To solve the question, we need to analyze the assertion (A) and the reason (R) provided in the question.
### Step-by-Step Solution:
1. **Understanding the Assertion (A)**:
- The assertion states that when a steady current flows through a conductor of non-uniform cross-section, the current density (J), electric field (E), and drift velocity (Vd) do not remain constant.
- This is true because, in a conductor with varying cross-sectional area, the current must adjust to maintain a constant flow. As the area changes, the parameters J, E, and Vd will also change.
**Hint**: Consider how current behaves in different cross-sectional areas.
2. **Understanding the Reason (R)**:
- The reason states that for a constant current, the current density (J), electric field (E), and drift velocity (Vd) are inversely proportional to the cross-sectional area (A).

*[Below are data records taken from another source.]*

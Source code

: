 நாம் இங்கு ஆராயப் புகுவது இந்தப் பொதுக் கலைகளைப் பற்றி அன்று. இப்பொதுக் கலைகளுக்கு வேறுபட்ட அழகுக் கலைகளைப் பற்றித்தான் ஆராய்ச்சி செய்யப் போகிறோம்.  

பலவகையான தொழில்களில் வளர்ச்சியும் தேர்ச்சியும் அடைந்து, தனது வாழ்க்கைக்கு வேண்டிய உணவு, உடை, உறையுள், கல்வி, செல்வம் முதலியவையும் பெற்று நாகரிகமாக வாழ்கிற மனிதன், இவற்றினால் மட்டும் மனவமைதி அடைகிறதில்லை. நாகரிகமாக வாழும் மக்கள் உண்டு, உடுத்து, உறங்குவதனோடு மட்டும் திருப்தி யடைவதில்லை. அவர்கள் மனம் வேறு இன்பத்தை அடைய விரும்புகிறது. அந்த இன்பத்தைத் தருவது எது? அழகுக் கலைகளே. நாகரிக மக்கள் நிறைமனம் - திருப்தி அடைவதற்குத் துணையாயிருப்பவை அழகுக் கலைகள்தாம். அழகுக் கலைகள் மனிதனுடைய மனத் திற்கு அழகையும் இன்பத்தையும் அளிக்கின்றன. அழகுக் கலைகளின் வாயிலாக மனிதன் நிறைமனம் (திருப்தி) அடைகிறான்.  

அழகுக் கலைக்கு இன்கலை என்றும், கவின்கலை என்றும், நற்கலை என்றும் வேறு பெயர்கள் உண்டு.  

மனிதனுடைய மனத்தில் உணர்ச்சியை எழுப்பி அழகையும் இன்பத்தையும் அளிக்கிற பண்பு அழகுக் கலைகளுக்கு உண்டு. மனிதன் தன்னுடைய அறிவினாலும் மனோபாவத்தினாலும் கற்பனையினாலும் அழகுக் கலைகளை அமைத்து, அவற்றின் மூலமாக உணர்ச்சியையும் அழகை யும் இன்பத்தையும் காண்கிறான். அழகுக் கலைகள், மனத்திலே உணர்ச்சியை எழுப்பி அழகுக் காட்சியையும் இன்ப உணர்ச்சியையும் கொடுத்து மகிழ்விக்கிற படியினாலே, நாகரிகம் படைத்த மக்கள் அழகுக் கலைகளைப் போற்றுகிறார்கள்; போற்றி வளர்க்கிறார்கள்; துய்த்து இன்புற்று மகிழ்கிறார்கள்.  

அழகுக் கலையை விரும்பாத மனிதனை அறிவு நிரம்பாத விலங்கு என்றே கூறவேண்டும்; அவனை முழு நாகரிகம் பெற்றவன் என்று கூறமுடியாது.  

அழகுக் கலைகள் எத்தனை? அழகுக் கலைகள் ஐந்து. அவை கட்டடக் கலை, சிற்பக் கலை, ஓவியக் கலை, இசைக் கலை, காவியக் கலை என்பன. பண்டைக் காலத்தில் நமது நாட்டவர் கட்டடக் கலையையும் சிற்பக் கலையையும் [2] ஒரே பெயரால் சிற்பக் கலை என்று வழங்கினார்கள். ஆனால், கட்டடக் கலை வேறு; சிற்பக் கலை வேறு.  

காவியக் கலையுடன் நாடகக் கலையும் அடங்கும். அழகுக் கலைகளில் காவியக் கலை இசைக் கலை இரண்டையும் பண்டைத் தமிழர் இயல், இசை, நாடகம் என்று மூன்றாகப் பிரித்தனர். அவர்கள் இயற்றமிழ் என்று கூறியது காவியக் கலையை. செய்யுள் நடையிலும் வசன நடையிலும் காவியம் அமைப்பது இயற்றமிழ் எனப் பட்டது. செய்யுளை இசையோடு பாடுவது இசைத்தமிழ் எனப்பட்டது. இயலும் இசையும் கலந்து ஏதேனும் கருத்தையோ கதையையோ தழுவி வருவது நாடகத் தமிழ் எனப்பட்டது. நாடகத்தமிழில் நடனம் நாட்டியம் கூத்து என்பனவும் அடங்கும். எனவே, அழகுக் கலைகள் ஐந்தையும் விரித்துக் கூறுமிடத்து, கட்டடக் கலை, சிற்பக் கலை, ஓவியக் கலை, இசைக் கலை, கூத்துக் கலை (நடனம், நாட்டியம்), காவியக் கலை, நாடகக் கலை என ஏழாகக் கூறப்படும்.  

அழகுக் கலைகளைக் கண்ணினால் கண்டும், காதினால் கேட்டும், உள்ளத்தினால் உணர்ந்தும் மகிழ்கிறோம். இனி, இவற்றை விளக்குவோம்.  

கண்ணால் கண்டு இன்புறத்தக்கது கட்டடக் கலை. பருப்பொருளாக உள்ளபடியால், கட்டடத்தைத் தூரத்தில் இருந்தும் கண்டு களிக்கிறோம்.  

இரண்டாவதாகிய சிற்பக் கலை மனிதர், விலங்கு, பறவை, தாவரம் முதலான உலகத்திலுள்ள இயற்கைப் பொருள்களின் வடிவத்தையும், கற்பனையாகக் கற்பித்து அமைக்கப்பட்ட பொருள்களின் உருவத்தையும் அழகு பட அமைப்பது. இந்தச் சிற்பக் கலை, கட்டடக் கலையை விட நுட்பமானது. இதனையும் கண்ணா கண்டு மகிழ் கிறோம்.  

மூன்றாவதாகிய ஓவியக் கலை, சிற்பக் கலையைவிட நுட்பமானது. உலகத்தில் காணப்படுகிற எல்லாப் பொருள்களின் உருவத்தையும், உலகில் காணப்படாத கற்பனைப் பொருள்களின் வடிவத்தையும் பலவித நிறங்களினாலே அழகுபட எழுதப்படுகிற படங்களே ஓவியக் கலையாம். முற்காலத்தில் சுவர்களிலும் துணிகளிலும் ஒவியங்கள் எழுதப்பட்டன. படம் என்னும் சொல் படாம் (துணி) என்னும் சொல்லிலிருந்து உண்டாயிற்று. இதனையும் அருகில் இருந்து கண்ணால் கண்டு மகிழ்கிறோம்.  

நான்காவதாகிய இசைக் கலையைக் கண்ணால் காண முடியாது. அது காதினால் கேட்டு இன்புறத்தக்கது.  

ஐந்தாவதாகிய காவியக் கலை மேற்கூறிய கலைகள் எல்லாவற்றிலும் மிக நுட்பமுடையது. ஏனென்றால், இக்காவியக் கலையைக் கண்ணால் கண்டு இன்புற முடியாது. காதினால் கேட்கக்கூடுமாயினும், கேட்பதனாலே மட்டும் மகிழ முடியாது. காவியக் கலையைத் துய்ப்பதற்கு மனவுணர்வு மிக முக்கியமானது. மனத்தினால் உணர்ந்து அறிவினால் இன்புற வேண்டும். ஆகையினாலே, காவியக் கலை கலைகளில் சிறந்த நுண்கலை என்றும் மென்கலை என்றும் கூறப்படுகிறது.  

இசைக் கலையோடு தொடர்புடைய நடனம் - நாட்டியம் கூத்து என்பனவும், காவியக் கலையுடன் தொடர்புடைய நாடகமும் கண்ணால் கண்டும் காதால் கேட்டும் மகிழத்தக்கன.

- This can be derived from the equation for current (I = J * A) and the relationship between drift velocity and electric field (Vd = E * τ / m, where τ is the mean time between collisions and m is the mass of the charge carriers).
- From the equation J = I/A, we see that if I is constant, then J is inversely proportional to A. Similarly, since Vd = I/(n * e * A), Vd is also inversely proportional to A.
**Hint**: Recall the equations relating current, current density, and drift velocity.
3. **Conclusion**:
- Since both the assertion and reason are correct, and the reason provides a valid explanation for the assertion, we conclude that:
- Assertion (A) is correct.
- Reason (R) is correct and explains assertion (A).
4. **Final Answer**:
- Therefore, the correct option is that both A and R are correct, and R is the correct explanation of A.
### Summary of the Solution:
- The assertion is true because current density, electric field, and drift velocity change with varying cross-section.
- The reason is also true as it explains the relationship between these quantities and the cross-sectional area when current is constant.